Unable to create array literal in spark/pyspark

Tags:

apache-spark

pyspark

I'm in trouble trying to remove rows from dataframe based on two-column list of items to filter. For example for this dataframe:

df = spark.createDataFrame([(100, 'A', 304), (200, 'B', 305), (300, 'C', 306)], ['number', 'letter', 'id'])
df.show()
+------+------+---+
|number|letter| id|
+------+------+---+
|   100|     A|304|
|   200|     B|305|
|   300|     C|306|
+------+------+---+

I can easily remove rows using isin on one column:

df.where(~col('number').isin([100, 200])).show()
+------+------+---+
|number|letter| id|
+------+------+---+
|   300|     C|306|
+------+------+---+

But when I try to remove them by two columns I get an exception:

df.where(~array('number', 'letter').isin([(100, 'A'), (200, 'B')])).show()

Py4JJavaError: An error occurred while calling z:org.apache.spark.sql.functions.lit.
: java.lang.RuntimeException: Unsupported literal type class java.util.ArrayList [100, A]
    at org.apache.spark.sql.catalyst.expressions.Literal$.apply(literals.scala:57)
    at org.apache.spark.sql.functions$.lit(functions.scala:101)
    at org.apache.spark.sql.functions.lit(functions.scala)
    at sun.reflect.NativeMethodAccessorImpl.invoke0(Native Method)
    at sun.reflect.NativeMethodAccessorImpl.invoke(NativeMethodAccessorImpl.java:62)
    at sun.reflect.DelegatingMethodAccessorImpl.invoke(DelegatingMethodAccessorImpl.java:43)
    at java.lang.reflect.Method.invoke(Method.java:498)
    at py4j.reflection.MethodInvoker.invoke(MethodInvoker.java:237)
    at py4j.reflection.ReflectionEngine.invoke(ReflectionEngine.java:357)
    at py4j.Gateway.invoke(Gateway.java:280)
    at py4j.commands.AbstractCommand.invokeMethod(AbstractCommand.java:132)
    at py4j.commands.CallCommand.execute(CallCommand.java:79)
    at py4j.GatewayConnection.run(GatewayConnection.java:214)
    at java.lang.Thread.run(Thread.java:745)

After some investigation I realized that root cause of the problem is creating literals from non-primitive types.
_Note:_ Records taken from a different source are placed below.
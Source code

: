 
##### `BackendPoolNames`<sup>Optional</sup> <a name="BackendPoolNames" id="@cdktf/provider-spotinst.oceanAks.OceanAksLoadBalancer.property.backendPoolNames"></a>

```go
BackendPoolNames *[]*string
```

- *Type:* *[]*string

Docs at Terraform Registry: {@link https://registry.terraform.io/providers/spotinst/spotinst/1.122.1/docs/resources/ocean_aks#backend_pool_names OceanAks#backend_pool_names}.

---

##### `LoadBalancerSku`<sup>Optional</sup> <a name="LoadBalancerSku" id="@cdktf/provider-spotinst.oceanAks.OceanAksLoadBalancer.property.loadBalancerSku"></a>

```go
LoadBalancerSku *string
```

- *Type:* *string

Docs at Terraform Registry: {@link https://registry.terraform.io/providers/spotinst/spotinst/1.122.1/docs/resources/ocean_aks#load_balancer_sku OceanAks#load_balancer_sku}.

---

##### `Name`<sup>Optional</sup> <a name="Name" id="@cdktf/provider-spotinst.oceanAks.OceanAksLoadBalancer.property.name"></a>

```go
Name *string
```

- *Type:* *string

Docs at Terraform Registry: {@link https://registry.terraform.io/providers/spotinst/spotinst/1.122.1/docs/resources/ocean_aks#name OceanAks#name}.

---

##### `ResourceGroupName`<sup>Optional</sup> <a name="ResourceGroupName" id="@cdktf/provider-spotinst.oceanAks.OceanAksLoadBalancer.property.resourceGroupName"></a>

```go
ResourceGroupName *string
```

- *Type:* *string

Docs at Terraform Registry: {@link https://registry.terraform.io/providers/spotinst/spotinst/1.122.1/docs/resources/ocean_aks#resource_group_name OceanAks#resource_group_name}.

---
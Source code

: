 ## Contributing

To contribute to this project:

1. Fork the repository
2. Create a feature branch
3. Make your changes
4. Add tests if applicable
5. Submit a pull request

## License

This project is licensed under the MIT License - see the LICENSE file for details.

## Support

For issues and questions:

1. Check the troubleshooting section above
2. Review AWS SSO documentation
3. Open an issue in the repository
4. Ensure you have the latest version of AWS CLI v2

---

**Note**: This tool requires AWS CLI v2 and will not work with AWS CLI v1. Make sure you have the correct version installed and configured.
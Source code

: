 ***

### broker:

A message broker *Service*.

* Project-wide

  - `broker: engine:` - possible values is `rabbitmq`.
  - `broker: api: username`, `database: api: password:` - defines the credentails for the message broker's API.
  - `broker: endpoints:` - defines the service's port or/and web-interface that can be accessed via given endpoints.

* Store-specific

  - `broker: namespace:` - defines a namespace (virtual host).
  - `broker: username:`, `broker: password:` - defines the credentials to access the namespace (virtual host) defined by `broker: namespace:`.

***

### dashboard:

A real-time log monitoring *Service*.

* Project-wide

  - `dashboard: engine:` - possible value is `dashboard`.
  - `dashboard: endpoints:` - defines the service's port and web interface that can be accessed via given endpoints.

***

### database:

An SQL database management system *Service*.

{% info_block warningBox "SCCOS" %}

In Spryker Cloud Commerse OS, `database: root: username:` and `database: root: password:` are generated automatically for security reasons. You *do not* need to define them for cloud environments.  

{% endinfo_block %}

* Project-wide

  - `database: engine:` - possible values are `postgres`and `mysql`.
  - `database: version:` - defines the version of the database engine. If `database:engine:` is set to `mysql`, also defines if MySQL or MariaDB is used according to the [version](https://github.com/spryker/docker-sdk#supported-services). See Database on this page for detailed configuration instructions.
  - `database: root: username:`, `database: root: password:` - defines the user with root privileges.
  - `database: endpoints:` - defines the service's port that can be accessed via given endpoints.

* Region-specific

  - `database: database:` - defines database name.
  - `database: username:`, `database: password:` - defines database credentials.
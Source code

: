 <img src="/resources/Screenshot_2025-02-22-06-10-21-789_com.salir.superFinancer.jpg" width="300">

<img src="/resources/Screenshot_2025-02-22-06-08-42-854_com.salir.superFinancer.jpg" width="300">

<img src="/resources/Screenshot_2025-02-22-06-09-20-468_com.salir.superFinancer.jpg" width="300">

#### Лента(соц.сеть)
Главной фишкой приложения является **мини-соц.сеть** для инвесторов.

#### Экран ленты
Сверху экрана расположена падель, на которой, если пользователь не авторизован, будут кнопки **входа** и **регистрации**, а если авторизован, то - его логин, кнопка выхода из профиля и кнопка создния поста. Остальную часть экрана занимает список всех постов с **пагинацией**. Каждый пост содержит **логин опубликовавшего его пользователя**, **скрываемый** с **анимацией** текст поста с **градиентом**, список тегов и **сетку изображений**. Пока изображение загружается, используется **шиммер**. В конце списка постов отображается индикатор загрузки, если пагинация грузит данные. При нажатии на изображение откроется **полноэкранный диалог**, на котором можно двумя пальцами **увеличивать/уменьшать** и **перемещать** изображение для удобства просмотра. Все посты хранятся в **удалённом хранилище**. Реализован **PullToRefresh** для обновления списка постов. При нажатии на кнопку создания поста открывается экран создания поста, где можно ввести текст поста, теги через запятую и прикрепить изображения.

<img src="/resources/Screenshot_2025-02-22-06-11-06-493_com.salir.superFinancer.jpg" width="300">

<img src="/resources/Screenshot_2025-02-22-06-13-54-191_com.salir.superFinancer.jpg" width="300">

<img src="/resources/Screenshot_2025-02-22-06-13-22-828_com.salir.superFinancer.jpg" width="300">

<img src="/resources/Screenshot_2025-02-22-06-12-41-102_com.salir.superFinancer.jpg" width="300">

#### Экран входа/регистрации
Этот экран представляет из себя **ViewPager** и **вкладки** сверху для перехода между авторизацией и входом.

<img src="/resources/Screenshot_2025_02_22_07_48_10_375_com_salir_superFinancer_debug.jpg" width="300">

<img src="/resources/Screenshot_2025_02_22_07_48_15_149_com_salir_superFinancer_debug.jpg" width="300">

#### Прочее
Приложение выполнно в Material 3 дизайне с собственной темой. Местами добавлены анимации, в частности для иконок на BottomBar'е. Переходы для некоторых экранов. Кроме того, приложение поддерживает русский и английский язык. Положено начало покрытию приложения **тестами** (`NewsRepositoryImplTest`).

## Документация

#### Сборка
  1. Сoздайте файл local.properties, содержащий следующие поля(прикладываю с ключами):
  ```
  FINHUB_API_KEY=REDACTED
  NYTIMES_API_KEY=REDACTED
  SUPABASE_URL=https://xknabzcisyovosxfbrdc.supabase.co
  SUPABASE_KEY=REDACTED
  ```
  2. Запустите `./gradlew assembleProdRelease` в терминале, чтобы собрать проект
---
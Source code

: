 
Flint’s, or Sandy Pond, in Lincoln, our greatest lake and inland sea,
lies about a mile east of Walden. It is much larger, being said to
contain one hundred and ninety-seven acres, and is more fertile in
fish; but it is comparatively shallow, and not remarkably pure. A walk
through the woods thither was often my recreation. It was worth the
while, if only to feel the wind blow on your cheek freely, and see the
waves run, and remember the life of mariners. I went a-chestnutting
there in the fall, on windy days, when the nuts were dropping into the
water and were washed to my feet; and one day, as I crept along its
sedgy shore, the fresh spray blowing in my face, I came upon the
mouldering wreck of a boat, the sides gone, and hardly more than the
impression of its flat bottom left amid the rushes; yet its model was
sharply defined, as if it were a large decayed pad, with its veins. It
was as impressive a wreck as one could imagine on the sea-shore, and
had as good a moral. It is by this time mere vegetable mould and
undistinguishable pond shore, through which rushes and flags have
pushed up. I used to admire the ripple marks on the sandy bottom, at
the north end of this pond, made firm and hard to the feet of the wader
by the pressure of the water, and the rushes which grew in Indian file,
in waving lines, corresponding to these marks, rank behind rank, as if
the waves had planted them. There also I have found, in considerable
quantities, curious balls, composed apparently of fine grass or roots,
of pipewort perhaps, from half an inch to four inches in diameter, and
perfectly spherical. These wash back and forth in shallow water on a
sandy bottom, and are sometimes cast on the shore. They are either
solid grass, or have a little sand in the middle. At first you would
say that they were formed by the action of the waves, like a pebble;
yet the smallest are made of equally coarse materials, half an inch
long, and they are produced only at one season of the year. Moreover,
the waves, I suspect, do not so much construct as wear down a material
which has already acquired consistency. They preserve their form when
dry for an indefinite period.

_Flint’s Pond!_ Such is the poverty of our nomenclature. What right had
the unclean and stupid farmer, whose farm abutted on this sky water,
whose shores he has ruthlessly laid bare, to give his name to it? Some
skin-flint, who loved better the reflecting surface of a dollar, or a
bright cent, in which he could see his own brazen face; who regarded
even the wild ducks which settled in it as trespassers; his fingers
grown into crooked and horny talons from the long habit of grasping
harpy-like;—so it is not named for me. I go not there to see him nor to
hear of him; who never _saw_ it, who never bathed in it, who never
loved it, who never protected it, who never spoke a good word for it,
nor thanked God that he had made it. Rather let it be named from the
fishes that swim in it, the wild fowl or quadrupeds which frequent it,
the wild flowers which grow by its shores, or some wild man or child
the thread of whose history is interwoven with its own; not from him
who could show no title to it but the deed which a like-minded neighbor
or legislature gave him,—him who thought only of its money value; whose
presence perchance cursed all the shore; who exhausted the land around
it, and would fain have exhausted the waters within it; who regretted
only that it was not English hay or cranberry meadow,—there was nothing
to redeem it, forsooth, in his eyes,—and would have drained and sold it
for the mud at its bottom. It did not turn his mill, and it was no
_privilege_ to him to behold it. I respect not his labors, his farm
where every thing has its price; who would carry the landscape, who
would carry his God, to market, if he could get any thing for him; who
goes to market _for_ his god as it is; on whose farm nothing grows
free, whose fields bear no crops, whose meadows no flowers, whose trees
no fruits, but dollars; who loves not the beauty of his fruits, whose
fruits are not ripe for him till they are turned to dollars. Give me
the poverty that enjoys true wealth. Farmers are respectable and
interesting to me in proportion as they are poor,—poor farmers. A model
I tried the following code in pyspark:

lit((100, 'A'))
lit([100, 'A'])

and the following in scala-spark:

lit((100, "A"))
lit(List(100, "A"))
lit(Seq(100, "A"))
lit(Array(100, "A"))

but with no luck... Does anyone know the way to create array literal in spark/pyspark? Or is there another method to filter dataframe by two columns?

783

asked Jan 06 '17 18:01

Mariusz

2 Answers

To create an array literal in spark you need to create an array from a series of columns, where a column is created from the lit function:

scala> array(lit(100), lit("A"))
res1: org.apache.spark.sql.Column = array(100, A)

163

answered Oct 08 '22 05:10

Justin Pihony

First of all you probably want struct not arrays. Remember that Spark SQL doesn't support heterogeneous arrays so array(1, 'a') is casted to array<string>.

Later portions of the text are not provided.